No Publishing Journey Looks the Same
To find an agent, or to self-publish? That is the question many authors ask themselves. Whichever way you choose, no publishing journey is easy—and no publishing journey looks the same. Today, long-time Wrimo Elayna Mae Darcy, author of Still the Stars , shares their publishing journey, and the things they learned along the way:
When put under a microscope, NaNoWriMo turns out to be much more than an annual writing event—it is an idea that contains vast multitudes. As individuals, it teaches us the joys of dedicating ourselves to a task and striving to achieve it. As writers, it provides us with a community of like minded dreamers and word weavers to lift us up when all feels lost. And as I recently learned, the Wrimo’s journey also proved to be an unlikely mentor on the pursuit of self publication.
As a seasoned Wrimo with seventeen years of participation under my belt, the NaNo Way comes easy to me now. Pick an idea, chase it with reckless abandon for 30 days, revel in whatever I manage to accomplish at a brewery with writing friends when it’s all over, repeat annually. But as my boy Obi-Wan Kenobi would say, NaNo looks quite different “from a certain point of view.”
I’ve spent many a noveling month working on writing and rewriting the same book, a project called STILL THE STARS. And as I tackled it November after November, I also did massive amounts of research on the publishing industry. I wanted to devour as much information as I could. How to query, what’s it like working with an agent, what’s the revision process like with a professional editor, the list goes on. By the time I started querying, I thought for sure that this established, tried and true path was the only one that could lead me to success for my fictional work.

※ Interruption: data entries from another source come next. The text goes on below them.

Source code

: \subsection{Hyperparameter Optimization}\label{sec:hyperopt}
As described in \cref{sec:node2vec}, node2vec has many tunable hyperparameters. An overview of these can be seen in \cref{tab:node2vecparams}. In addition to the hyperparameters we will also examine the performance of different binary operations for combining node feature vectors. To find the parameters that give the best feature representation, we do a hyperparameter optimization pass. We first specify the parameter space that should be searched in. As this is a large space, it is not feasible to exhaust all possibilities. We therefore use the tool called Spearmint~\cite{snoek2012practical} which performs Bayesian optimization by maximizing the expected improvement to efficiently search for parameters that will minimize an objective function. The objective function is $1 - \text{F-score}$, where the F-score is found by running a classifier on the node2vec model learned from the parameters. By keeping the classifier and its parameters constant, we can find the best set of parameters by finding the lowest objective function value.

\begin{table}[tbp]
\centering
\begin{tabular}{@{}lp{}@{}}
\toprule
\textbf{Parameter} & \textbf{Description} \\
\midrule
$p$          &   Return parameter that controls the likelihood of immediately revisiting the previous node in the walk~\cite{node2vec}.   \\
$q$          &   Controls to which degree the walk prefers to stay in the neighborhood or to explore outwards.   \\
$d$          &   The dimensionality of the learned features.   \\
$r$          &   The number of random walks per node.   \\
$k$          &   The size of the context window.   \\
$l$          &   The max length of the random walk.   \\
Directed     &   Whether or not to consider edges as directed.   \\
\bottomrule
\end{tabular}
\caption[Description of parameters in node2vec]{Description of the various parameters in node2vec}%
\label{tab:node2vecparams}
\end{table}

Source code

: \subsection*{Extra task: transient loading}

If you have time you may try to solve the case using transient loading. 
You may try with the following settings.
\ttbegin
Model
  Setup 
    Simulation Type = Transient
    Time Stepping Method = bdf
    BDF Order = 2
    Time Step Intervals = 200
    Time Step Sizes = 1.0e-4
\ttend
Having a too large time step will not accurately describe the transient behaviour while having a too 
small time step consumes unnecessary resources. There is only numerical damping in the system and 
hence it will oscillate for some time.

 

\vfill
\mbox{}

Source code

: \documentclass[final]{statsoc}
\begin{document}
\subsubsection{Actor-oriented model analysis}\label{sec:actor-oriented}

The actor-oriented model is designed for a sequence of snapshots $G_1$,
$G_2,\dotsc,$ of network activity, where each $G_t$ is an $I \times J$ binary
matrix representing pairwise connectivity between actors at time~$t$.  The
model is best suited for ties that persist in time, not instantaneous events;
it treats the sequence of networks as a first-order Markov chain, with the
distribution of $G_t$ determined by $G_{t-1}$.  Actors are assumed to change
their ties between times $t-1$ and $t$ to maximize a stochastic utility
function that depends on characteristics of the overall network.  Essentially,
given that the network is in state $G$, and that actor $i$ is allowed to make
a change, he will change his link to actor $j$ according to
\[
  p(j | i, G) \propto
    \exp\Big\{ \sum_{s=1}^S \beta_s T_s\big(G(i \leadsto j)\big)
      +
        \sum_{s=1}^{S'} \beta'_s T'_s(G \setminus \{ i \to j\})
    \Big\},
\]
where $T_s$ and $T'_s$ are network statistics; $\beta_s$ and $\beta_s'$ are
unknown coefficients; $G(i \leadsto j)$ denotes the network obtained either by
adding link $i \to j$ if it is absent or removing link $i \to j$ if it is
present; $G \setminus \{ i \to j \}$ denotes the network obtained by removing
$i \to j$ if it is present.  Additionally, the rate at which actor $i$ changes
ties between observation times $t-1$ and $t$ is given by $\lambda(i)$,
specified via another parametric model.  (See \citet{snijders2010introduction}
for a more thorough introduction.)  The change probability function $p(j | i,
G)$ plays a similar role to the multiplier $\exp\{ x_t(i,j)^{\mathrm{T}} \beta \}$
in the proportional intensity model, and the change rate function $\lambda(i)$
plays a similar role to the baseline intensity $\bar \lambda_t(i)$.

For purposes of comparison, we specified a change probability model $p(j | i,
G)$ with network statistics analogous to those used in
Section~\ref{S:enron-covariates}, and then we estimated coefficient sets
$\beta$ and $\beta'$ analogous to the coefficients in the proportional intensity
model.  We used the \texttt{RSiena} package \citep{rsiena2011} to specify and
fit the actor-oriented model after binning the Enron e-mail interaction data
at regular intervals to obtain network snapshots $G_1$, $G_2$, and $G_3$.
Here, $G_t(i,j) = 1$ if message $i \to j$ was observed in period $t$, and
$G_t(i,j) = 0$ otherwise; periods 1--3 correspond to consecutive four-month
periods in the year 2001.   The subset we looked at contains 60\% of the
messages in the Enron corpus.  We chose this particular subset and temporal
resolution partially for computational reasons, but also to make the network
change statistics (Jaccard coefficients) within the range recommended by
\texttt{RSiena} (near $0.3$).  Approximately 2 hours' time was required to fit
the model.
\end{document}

I used the same focus and determination from years of NaNo noveling and directed it all towards this new goal.
But as rejection after rejection from agent after agent rolled in and the years wore on, there was a strange, familiar feeling that washed over me. It was the same sense of doubt I’d get when a NaNo project would hit a wall. It was a feeling of hopelessness, of wanting to just defenestrate the whole book and take up knitting instead. I began questioning why I was even bothering in the first place when it felt like the universe was holding up a giant sign saying NOPE. NOT FOR YOU.
If you’ve ever participated in NaNo, this is a feeling which conjures to mind the soft, aching lyrics that go, “Hello darkness, my old friend…” As this feeling started taking up all my energy, I very nearly gave up. But then I took a step back and asked myself the age old question, WWNMD? (What Would NaNoWriMo Me Do?)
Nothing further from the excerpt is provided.